Types of dogs

Types of dogs

Grouping of Purebred Dogs

Selective breeding in different types of dogs was originally designed to make the most of useful traits so that dogs could be utilized for various working purposes. Ranging from hunting and guarding, to entertainment and status, different dogs developed according to the tasks for which they were required.

 Breeding specific types of dogs based on looks alone is only a practice that began during the 19th Century and since this time, there have been certain breed standards that are recognized.

 The different types of dogs we know and love today fall into 7 basic categories, along with an 8th miscellaneous category for dog breeds that are still being classified.

Sporting Dogs

From Wikimedia Commons, the free media repository Sporting dogs, or gun dogs, also encompass three sub-varieties of dogs. These are the Retrievers, Pointers, and Setters. Originally bred to hunt game birds, most breeds are able to work equally well on land or in water.

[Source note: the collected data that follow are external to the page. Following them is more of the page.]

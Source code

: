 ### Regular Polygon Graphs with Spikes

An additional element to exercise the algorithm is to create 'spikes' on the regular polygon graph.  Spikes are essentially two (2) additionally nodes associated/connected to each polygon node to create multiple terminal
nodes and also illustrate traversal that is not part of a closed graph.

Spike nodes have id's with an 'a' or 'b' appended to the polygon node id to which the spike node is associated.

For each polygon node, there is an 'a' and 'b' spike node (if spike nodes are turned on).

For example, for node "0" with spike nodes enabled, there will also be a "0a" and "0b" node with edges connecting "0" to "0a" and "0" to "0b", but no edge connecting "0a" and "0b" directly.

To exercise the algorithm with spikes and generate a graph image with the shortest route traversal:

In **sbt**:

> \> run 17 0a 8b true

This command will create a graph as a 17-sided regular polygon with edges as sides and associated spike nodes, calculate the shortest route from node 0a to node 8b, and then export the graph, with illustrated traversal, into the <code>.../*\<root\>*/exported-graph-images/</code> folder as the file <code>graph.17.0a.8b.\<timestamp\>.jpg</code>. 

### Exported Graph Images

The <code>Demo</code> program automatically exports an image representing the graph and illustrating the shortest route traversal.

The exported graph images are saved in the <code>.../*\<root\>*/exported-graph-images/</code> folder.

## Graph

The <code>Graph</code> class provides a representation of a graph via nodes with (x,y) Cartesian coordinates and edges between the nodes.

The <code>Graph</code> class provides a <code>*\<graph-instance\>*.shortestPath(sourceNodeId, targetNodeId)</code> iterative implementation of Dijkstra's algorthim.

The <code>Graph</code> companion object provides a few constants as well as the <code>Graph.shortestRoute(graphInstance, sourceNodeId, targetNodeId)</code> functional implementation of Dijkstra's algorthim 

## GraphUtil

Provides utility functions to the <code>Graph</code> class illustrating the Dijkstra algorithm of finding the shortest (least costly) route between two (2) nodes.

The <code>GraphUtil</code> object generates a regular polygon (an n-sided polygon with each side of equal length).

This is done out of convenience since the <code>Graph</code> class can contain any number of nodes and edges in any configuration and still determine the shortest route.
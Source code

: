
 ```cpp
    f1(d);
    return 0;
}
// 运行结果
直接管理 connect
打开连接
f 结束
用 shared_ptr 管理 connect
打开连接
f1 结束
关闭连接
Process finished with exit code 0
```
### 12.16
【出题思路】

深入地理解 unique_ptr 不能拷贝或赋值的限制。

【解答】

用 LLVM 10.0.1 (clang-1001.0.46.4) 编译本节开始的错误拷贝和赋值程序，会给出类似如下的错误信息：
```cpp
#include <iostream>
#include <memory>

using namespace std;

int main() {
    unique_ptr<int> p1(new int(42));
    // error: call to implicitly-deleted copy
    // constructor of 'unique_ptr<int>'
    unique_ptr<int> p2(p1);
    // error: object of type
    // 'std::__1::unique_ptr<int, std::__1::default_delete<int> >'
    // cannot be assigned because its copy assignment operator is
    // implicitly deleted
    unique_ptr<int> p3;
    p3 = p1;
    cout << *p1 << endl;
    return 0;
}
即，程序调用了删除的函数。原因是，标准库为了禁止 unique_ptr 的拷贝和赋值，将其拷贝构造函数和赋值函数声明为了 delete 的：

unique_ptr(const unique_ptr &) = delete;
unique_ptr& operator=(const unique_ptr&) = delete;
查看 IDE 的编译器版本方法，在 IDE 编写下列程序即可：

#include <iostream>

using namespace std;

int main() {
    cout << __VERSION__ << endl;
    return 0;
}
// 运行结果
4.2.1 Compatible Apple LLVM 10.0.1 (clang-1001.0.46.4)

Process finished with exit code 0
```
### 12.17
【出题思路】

 The primary difference between the three sub-varieties of sporting dogs is as follows:

 Retrievers will locate any killed or injured game and bring it back to the hunter. To these happy-natured dogs, retrieving is a great game.

 Pointers were designed to locate prey and, once found, will stand with nose and often one paw raised to point toward the location of hiding prey. These intelligent dogs thrive on games of hide and seek.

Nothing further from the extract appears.